Двадцать девушек? Десять-то в «Нандо» набралось бы и без официанток. Насчет двадцати Мартин уверен не был. Но их будет больше десяти, это точно, а значит Занозе хватит.

— Ты их сможешь… заколдовать? Или как это называется?

— Зачаровать? Да.

— Для этого кровь не нужна?

— Только личное обаяние, — широкую улыбку не портили даже четыре острых клыка, — этого добра навалом.

— Ты только что привнес новый смысл в понятие «сердцеед», — пробормотал Мартин. — Я пойду. Буду внизу, в баре. Позвони, когда закончишь.

— Не-не-не, — кажется, Заноза сделал попытку помотать головой, — есть у тебя оружие?

— Ножи.

— Нет. Нормальное. Scheiße… возьми у меня пистолет… — пауза, необходимая, чтобы сделать вдох затянулась. Чтобы продолжить, упырю нужен был не только воздух, но и некая толика решимости. — В кобуре. Запасные обоймы в кармане плаща. Давай, — он зажмурился, — пока я тебя убить не могу.

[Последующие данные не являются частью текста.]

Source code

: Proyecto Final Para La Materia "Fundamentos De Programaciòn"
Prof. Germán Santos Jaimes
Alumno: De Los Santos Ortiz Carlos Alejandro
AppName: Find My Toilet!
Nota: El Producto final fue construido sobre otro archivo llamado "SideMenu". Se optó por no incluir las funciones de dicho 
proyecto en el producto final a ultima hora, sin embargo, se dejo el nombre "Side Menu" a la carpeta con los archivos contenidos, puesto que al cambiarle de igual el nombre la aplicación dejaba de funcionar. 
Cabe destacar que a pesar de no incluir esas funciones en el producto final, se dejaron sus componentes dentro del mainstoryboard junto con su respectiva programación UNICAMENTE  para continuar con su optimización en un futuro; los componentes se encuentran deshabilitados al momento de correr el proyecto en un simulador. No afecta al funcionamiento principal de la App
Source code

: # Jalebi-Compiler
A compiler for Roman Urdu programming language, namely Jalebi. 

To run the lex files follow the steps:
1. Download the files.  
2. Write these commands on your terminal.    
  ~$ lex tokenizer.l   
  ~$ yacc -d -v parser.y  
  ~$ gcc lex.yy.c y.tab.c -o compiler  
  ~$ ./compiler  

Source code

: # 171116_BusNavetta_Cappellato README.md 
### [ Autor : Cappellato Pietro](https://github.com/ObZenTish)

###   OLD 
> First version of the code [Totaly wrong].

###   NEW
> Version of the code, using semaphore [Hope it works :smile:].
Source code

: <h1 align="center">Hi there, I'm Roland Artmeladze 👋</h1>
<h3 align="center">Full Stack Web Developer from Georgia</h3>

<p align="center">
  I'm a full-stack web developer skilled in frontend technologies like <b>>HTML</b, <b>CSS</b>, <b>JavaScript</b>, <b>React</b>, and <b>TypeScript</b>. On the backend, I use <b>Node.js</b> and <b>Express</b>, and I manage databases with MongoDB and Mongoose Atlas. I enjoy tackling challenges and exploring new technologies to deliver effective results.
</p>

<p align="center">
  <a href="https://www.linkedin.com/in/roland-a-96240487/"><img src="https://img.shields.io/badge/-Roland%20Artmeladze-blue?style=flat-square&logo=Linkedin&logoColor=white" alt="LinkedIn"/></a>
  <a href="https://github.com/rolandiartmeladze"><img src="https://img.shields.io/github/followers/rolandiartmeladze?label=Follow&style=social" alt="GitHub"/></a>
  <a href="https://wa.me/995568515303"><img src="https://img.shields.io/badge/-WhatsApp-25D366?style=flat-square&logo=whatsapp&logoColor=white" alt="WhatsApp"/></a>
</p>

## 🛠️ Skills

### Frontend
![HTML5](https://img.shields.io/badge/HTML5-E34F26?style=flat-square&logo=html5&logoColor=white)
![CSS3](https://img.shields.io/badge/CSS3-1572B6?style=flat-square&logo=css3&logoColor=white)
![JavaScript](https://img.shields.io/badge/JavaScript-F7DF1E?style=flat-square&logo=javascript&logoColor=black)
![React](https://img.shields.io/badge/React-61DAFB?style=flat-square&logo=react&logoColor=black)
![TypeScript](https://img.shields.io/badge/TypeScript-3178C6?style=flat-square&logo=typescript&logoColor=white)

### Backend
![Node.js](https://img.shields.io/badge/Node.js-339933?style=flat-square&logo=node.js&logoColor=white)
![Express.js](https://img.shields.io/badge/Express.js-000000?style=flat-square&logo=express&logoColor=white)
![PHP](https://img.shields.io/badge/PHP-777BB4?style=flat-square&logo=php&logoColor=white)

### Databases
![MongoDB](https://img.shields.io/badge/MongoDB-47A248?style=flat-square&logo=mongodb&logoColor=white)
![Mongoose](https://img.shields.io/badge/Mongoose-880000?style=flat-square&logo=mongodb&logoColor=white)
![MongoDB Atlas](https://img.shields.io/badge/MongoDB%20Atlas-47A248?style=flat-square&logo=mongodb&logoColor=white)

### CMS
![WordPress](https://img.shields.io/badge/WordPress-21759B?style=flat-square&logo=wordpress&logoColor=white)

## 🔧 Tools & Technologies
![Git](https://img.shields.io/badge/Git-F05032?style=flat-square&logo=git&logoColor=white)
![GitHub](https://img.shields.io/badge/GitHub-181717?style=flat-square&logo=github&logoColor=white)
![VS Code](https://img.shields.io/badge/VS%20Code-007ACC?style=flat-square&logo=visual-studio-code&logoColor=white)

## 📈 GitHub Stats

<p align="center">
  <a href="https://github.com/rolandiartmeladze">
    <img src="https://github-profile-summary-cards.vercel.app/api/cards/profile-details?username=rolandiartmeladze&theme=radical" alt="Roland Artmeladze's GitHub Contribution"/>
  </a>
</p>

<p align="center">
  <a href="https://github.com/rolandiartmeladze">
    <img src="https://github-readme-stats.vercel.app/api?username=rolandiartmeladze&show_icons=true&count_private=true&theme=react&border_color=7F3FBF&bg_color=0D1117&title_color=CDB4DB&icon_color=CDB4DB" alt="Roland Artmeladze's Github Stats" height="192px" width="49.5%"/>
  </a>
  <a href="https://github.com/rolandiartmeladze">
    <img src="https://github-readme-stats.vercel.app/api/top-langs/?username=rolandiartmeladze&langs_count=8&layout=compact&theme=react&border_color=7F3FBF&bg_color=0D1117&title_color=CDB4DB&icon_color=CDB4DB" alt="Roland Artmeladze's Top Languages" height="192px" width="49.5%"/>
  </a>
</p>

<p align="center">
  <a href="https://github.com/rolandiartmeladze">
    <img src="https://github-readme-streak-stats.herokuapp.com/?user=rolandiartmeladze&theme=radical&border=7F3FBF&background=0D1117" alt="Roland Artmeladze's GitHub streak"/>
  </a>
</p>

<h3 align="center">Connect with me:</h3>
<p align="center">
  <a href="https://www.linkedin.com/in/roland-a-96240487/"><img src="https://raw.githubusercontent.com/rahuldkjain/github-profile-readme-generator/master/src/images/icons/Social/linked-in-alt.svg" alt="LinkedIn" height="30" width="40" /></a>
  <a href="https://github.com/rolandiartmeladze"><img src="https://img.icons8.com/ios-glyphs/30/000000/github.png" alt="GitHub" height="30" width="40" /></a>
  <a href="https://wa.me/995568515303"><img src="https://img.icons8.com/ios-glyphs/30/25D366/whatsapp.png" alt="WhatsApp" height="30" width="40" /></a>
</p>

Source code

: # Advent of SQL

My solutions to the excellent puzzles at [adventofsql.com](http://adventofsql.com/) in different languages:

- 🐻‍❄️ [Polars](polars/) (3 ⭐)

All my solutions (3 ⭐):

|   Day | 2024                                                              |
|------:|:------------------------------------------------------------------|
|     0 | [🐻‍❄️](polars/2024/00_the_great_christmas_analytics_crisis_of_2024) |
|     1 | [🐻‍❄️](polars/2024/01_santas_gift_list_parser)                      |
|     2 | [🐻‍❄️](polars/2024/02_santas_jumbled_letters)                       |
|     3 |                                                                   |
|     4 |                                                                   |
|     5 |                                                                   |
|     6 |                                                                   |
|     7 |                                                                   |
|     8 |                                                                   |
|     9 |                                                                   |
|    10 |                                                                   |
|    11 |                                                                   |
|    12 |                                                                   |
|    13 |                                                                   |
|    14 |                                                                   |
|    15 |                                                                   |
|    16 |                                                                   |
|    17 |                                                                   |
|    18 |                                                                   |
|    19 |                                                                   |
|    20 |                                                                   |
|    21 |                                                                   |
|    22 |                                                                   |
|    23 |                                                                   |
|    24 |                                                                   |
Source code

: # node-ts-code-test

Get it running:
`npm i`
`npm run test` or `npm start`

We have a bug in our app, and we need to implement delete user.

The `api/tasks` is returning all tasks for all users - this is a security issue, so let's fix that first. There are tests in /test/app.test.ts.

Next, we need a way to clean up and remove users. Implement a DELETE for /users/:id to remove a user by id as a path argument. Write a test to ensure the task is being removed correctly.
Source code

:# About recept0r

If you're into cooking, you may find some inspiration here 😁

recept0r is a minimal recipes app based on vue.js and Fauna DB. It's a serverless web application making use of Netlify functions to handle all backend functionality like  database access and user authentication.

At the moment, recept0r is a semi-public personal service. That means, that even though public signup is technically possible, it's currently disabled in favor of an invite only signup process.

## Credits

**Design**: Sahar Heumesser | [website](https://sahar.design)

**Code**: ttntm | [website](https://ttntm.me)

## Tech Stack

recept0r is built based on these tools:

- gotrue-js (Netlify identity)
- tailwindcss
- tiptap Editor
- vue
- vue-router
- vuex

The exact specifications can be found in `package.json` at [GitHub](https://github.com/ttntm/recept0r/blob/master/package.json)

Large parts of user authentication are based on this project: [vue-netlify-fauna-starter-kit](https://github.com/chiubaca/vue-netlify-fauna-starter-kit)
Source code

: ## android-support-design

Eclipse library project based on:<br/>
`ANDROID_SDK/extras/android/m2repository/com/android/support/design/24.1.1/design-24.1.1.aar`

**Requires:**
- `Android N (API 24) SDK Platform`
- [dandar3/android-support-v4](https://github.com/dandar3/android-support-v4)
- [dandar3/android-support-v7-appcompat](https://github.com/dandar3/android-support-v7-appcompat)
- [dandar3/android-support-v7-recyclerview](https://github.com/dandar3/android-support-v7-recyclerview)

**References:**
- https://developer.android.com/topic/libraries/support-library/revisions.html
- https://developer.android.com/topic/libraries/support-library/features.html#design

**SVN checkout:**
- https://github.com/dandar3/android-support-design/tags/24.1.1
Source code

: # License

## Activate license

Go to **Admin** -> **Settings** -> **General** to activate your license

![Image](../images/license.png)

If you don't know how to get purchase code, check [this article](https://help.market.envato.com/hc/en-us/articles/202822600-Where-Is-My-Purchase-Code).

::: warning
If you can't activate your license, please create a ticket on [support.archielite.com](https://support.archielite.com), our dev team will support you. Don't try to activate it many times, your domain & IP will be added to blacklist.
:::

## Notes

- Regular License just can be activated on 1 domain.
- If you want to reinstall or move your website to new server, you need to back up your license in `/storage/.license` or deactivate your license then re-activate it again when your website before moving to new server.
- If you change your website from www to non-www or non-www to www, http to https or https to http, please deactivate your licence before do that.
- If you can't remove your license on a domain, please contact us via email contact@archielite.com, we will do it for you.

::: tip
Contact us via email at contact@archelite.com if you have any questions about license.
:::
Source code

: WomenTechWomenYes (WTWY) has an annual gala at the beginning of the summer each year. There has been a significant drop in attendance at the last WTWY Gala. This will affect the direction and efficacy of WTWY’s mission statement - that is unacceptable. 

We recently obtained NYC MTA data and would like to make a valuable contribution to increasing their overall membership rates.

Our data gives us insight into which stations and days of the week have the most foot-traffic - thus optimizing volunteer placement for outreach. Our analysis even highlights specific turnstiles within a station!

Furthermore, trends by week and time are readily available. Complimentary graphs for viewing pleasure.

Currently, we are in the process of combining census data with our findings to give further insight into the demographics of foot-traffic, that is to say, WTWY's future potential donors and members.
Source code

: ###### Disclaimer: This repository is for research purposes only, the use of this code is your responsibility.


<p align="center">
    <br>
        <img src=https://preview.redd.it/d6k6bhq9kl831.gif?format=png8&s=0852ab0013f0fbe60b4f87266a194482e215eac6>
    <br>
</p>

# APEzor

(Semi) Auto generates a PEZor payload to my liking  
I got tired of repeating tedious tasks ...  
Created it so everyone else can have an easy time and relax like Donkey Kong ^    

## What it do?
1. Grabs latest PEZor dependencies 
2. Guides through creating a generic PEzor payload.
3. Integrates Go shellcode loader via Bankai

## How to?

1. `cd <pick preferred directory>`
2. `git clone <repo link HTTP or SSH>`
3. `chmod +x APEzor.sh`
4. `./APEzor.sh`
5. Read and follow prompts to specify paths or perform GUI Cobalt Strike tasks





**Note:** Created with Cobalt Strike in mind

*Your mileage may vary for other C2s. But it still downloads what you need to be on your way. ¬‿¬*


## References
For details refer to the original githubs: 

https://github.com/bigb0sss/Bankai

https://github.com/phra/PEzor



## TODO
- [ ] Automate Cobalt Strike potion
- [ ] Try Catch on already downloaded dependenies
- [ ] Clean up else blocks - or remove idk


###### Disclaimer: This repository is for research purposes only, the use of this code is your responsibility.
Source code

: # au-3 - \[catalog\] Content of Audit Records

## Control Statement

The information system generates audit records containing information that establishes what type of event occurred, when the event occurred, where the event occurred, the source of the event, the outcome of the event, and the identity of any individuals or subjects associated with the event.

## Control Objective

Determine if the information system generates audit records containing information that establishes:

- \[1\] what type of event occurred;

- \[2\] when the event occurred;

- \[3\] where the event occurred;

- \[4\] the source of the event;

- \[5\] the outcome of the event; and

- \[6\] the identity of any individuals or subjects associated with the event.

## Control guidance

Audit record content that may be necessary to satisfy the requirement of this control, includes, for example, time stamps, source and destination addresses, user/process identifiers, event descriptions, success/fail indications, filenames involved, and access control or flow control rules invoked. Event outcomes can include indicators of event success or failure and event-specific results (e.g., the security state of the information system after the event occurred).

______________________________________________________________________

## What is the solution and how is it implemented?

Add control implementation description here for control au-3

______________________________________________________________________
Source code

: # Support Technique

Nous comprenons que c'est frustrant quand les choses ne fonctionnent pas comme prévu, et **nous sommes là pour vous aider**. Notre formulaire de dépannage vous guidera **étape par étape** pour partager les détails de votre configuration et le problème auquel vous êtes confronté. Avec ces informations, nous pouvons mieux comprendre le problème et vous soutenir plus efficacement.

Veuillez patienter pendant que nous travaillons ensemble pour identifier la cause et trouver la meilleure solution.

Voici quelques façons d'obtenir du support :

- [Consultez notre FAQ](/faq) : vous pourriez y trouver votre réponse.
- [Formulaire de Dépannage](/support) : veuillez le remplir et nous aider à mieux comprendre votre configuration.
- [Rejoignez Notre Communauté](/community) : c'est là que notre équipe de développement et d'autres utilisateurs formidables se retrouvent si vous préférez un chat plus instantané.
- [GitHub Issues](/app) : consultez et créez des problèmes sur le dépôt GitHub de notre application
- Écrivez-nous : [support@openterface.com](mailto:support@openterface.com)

Мартин знал, что гаптофобия не появляется на пустом месте, и причины ее почти всегда крайне неприятны. Знал, что нет в них ничего смешного. Но Заноза, с этими своими угрозами, был как растопырившийся котенок, который прижал уши и машет когтистой лапой на собственную тень или отражение в зеркале.

Сейчас лучше смеяться над ним, чем принимать всерьез. Потому что если всерьез, то можно ведь и разозлиться. А если подумать о том, что убивать-то он и правда умеет, и что котенок совсем не домашний, разозлиться можно по-настоящему.

Мартин осторожно, стараясь не коснуться раны, отвел в сторону изодранную полу плаща. Вытянул из кобуры один из «Аспидов». Снова посмотрел на зажмурившегося Занозу. Тот приоткрыл один глаз. 

Нет, нельзя на него злиться. Даже если захочешь — не получится.

— Будь здесь, — сказал Заноза, — следи за мной. «Поцелуй» не должен быть дольше двух секунд. На третьей — стреляй. Три коротких очереди. Это двенадцать пуль. Мне сейчас меньше нужно, но лучше перестраховаться. Передвинь там слева переключатель, он у меня на одиночных. И не отходи далеко. Стрелять нужно в голову. Промахнешься — попадешь в девушку. Это плохо.

Нет. Не смешной упырь. Страшный, голодный, и больной на всю башку. Ничего в нем нет смешного. «Пожалуй, мне нравится иметь дело с демонами». Он не сомневался, что Мартин будет стрелять. Отказывал ему в любых человеческих чувствах? Ага, так и есть. И было бы бессовестным враньем сказать, что Мартину это не понравилось.